Posted by M. C. on July 17, 2019

Therefore, Libra — if not impeded by governmental legislative power…Good luck with that.

We shall see if the Libra is as good as the article says.

It is described as a ‘private’  and ‘crypto’ currency.

This Zuck’s baby. He doesn’t do private or crypto.

https://mises.org/power-market/libra-competitor-inflationary-central-banks

Pietro Bullian Fabrizio Ferrari

…At first, we need to clear the ground from the most common mistaken facts about Libra running over the news. As detailed in this white paper, Libra will be a fully backed cryptocurrency, it will be issued solely upon demand, and its value will be given by a basket of reserves whose composition will be diversified, privileging safe assets and stable international currencies (as thoroughly described in the technical part of the white paper dedicated to the functioning of the reserve mechanism).

Thus, despite the rumors, we know as a fact that Libra will not:

  • run its own monetary policy, since it will not be in control of its money supply;
  • create commercial-banks money, since it will not leverage on its costumers’ deposits to create new units of Libra operating under a fractional-reserve scheme like regular commercial banks do;
  • be pegged to any existing currency, since it will not take a specific commitment to fluctuate in a stringent range vis-a-vis any currency or basket of currencies.

Lastly, the fear that a sudden bank-run may cause the collapse of the Libra is either irrational or it confirms early critics have not yet understood the basic functioning of the project. In fact, the fully backed-ness of Libra would make it much safer than commercial-banks deposits we daily accept as means of payment, because Libra would be always redeemable—at least—into legal-tender currency; this redeemability would not be just theoretical (as it occurs with commercial-banks money and fractional-reserve banking) but also practical, because a unit of Libra could be created if, and only if, a unit of monetary base (i.e., legal-tender currency) or a claim on it (i.e., a unit of commercial-banks deposits) were conferred in exchange for that very unit of Libra.

In other words, while commercial-banks money (that is, deposits) can be created out of thin air—simply granting a loan—Libra would be instead created if, and only if, backed by a formerly existing unit of money—either of the central bank or of commercial ones (recall: money of commercial banks are deposits, which entitle the owner to claim a unit of monetary base, i.e., legal-tender currency).

For all these reasons — sticking to what we really know about Libra so far — Libra will have a value which will be stable in time with respect to the main reserve-currencies of the world. The relatively stable value of Libra, together with its worldwide accessibility, is what we believe may have positive and interesting repercussions. Libra may become a safe, accessible, cheaply storable reserve of value for those people living in countries that experience unbearable high levels of inflation to this day.
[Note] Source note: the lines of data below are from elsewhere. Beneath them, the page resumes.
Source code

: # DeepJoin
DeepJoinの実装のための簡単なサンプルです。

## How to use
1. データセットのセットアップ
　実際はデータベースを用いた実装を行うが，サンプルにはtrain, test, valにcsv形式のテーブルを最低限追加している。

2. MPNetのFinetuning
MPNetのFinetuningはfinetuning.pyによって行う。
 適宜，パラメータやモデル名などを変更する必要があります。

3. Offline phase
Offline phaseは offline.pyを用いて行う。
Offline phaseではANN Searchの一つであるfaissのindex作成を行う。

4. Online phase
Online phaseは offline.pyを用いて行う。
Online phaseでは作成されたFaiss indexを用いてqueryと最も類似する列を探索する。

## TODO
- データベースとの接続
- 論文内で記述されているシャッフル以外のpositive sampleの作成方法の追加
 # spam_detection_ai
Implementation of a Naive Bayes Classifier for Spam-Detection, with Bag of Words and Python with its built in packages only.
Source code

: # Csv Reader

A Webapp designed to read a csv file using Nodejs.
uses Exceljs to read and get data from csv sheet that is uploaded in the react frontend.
Moreover, the analogies between Libra and the first steps of the Hayekian proposal of “Denationalization of Money” (1976) are strikingly patent, insofar as Libra:

  •  is a privately issued medium of exchange;
  •  is subject to a 1:1 reserve system, in which money-creation out of thin air is not allowed;
  •  remains fully redeemable in terms of existing legal-tender currencies.

Therefore, Libra — if not impeded by governmental legislative power — would provide consumers with a medium of exchange whose inflation would be the weighted average of the safest legal-tender currencies of the globe, thus naturally displaying a potential standard deviation of its value — that is, deflation or (more likely) inflation — closer to them than to that of more volatile currencies. After a while, highly inflated legal-tender currencies (especially in those countries with relevant governmental interference and political influence over central bank’s activity) would be gradually less demanded in exchange for goods and services and, were governments not to forbid payments denominated in terms of Libra-units (that is, were they to allow Libra to exist as a full-fledged means of payment), then Libra could (analogously to what is postulated by the Grisham’s Law, but —somehow — in reverse) drive governmental money out of the payment-mechanism and prompt agents to hold to Libra for payment-purposes…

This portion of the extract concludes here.